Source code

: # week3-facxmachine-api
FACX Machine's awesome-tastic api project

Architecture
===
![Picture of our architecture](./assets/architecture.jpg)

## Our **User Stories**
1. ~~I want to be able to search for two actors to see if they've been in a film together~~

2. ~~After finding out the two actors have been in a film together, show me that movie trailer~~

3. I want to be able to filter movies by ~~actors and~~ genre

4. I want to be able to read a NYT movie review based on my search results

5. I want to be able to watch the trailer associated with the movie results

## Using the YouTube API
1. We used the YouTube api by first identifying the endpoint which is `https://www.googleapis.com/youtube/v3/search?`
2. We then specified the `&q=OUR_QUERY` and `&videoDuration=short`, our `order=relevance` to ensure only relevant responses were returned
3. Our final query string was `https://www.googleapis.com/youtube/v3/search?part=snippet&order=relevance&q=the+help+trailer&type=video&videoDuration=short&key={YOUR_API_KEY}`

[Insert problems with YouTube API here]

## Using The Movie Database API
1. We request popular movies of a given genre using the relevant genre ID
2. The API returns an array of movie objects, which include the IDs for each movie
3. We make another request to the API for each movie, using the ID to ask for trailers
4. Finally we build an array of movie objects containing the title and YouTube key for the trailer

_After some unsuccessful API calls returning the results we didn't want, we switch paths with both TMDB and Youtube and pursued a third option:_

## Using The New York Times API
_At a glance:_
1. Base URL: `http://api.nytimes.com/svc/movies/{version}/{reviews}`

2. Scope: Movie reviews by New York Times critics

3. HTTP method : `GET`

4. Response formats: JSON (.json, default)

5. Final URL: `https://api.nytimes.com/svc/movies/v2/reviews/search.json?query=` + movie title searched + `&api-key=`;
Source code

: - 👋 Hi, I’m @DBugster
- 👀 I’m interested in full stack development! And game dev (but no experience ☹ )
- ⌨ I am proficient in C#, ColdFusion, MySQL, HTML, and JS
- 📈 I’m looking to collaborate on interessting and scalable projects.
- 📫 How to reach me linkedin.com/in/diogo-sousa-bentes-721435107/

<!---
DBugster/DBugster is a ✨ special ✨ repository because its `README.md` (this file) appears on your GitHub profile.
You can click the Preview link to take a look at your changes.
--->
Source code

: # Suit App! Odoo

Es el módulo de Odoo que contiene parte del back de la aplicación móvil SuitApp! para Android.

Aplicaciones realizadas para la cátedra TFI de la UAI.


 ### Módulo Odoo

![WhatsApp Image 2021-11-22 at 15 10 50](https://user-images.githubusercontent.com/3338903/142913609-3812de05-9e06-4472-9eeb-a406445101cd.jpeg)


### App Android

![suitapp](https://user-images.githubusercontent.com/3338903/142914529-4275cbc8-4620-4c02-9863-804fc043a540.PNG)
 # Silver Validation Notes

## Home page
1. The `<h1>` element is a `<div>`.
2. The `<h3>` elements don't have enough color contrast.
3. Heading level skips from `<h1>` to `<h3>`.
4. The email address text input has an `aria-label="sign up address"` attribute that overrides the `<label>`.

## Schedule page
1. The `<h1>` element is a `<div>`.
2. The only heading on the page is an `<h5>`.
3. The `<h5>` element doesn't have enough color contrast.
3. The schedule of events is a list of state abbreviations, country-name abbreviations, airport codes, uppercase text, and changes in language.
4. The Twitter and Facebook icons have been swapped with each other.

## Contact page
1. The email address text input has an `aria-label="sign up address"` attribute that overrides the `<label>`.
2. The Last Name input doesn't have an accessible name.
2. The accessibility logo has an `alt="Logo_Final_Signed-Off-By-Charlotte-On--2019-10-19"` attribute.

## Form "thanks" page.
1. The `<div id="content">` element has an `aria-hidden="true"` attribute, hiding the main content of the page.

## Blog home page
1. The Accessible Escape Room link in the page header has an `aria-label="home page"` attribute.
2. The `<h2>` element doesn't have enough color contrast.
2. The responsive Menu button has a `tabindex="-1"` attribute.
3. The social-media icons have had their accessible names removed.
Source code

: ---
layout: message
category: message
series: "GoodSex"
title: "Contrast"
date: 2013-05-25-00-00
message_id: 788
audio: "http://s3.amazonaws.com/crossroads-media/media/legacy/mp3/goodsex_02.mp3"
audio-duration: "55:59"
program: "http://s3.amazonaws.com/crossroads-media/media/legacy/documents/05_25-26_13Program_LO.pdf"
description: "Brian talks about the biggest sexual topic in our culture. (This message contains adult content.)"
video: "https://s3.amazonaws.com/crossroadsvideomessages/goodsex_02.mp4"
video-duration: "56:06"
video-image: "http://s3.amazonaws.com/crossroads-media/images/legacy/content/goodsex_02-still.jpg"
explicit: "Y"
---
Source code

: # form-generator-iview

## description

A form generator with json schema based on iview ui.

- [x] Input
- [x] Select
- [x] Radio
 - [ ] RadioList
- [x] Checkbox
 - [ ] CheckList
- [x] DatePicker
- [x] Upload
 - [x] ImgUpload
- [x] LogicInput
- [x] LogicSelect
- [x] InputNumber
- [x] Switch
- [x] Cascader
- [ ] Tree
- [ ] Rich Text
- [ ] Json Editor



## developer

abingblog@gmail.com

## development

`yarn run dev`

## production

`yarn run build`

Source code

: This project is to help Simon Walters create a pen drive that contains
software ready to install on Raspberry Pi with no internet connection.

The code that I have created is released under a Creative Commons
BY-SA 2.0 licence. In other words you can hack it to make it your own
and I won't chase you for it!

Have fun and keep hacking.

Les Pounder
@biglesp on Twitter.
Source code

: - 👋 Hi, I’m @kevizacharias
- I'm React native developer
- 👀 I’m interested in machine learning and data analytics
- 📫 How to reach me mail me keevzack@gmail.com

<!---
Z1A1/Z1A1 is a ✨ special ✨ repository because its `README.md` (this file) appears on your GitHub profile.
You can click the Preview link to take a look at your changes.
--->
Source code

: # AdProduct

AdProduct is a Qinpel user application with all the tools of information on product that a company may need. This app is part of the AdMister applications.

· · ·

[PROBLEM REQUIREMENTS]: Set down every record above exactly as given.

[RESPONSE BOX]:
Source code

: # week3-facxmachine-api
FACX Machine's awesome-tastic api project

Architecture
===
![Picture of our architecture](./assets/architecture.jpg)

## Our **User Stories**
1. ~~I want to be able to search for two actors to see if they've been in a film together~~

2. ~~After finding out the two actors have been in a film together, show me that movie trailer~~

3. I want to be able to filter movies by ~~actors and~~ genre

4. I want to be able to read a NYT movie review based on my search results

5. I want to be able to watch the trailer associated with the movie results

## Using the YouTube API
1. We used the YouTube api by first identifying the endpoint which is `https://www.googleapis.com/youtube/v3/search?`
2. We then specified the `&q=OUR_QUERY` and `&videoDuration=short`, our `order=relevance` to ensure only relevant responses were returned
3. Our final query string was `https://www.googleapis.com/youtube/v3/search?part=snippet&order=relevance&q=the+help+trailer&type=video&videoDuration=short&key={YOUR_API_KEY}`

[Insert problems with YouTube API here]

## Using The Movie Database API
1. We request popular movies of a given genre using the relevant genre ID
2. The API returns an array of movie objects, which include the IDs for each movie
3. We make another request to the API for each movie, using the ID to ask for trailers
4. Finally we build an array of movie objects containing the title and YouTube key for the trailer

_After some unsuccessful API calls returning the results we didn't want, we switch paths with both TMDB and Youtube and pursued a third option:_

## Using The New York Times API
_At a glance:_
1. Base URL: `http://api.nytimes.com/svc/movies/{version}/{reviews}`

2. Scope: Movie reviews by New York Times critics

3. HTTP method : `GET`

4. Response formats: JSON (.json, default)

5. Final URL: `https://api.nytimes.com/svc/movies/v2/reviews/search.json?query=` + movie title searched + `&api-key=`;
Source code

: - 👋 Hi, I’m @DBugster
- 👀 I’m interested in full stack development! And game dev (but no experience ☹ )
- ⌨ I am proficient in C#, ColdFusion, MySQL, HTML, and JS
- 📈 I’m looking to collaborate on interessting and scalable projects.
- 📫 How to reach me linkedin.com/in/diogo-sousa-bentes-721435107/

<!---
DBugster/DBugster is a ✨ special ✨ repository because its `README.md` (this file) appears on your GitHub profile.
You can click the Preview link to take a look at your changes.
--->
Source code

: # Suit App! Odoo

Es el módulo de Odoo que contiene parte del back de la aplicación móvil SuitApp! para Android.

Aplicaciones realizadas para la cátedra TFI de la UAI.


 ### Módulo Odoo

![WhatsApp Image 2021-11-22 at 15 10 50](https://user-images.githubusercontent.com/3338903/142913609-3812de05-9e06-4472-9eeb-a406445101cd.jpeg)


### App Android

![suitapp](https://user-images.githubusercontent.com/3338903/142914529-4275cbc8-4620-4c02-9863-804fc043a540.PNG)
 # Silver Validation Notes

## Home page
1. The `<h1>` element is a `<div>`.
2. The `<h3>` elements don't have enough color contrast.
3. Heading level skips from `<h1>` to `<h3>`.
4. The email address text input has an `aria-label="sign up address"` attribute that overrides the `<label>`.

## Schedule page
1. The `<h1>` element is a `<div>`.
2. The only heading on the page is an `<h5>`.
3. The `<h5>` element doesn't have enough color contrast.
3. The schedule of events is a list of state abbreviations, country-name abbreviations, airport codes, uppercase text, and changes in language.
4. The Twitter and Facebook icons have been swapped with each other.

## Contact page
1. The email address text input has an `aria-label="sign up address"` attribute that overrides the `<label>`.
2. The Last Name input doesn't have an accessible name.
2. The accessibility logo has an `alt="Logo_Final_Signed-Off-By-Charlotte-On--2019-10-19"` attribute.

## Form "thanks" page.
1. The `<div id="content">` element has an `aria-hidden="true"` attribute, hiding the main content of the page.

## Blog home page
1. The Accessible Escape Room link in the page header has an `aria-label="home page"` attribute.
2. The `<h2>` element doesn't have enough color contrast.
2. The responsive Menu button has a `tabindex="-1"` attribute.
3. The social-media icons have had their accessible names removed.
Source code

: ---
layout: message
category: message
series: "GoodSex"
title: "Contrast"
date: 2013-05-25-00-00
message_id: 788
audio: "http://s3.amazonaws.com/crossroads-media/media/legacy/mp3/goodsex_02.mp3"
audio-duration: "55:59"
program: "http://s3.amazonaws.com/crossroads-media/media/legacy/documents/05_25-26_13Program_LO.pdf"
description: "Brian talks about the biggest sexual topic in our culture. (This message contains adult content.)"
video: "https://s3.amazonaws.com/crossroadsvideomessages/goodsex_02.mp4"
video-duration: "56:06"
video-image: "http://s3.amazonaws.com/crossroads-media/images/legacy/content/goodsex_02-still.jpg"
explicit: "Y"
---
Source code

: # form-generator-iview

## description

A form generator with json schema based on iview ui.

- [x] Input
- [x] Select
- [x] Radio
 - [ ] RadioList
- [x] Checkbox
 - [ ] CheckList
- [x] DatePicker
- [x] Upload
 - [x] ImgUpload
- [x] LogicInput
- [x] LogicSelect
- [x] InputNumber
- [x] Switch
- [x] Cascader
- [ ] Tree
- [ ] Rich Text
- [ ] Json Editor



## developer

abingblog@gmail.com

## development

`yarn run dev`

## production

`yarn run build`

Source code

: This project is to help Simon Walters create a pen drive that contains
software ready to install on Raspberry Pi with no internet connection.

The code that I have created is released under a Creative Commons
BY-SA 2.0 licence. In other words you can hack it to make it your own
and I won't chase you for it!

Have fun and keep hacking.

Les Pounder
@biglesp on Twitter.
Source code

: - 👋 Hi, I’m @kevizacharias
- I'm React native developer
- 👀 I’m interested in machine learning and data analytics
- 📫 How to reach me mail me keevzack@gmail.com

<!---
Z1A1/Z1A1 is a ✨ special ✨ repository because its `README.md` (this file) appears on your GitHub profile.
You can click the Preview link to take a look at your changes.
--->
Source code

: # AdProduct

AdProduct is a Qinpel user application with all the tools of information on product that a company may need. This app is part of the AdMister applications.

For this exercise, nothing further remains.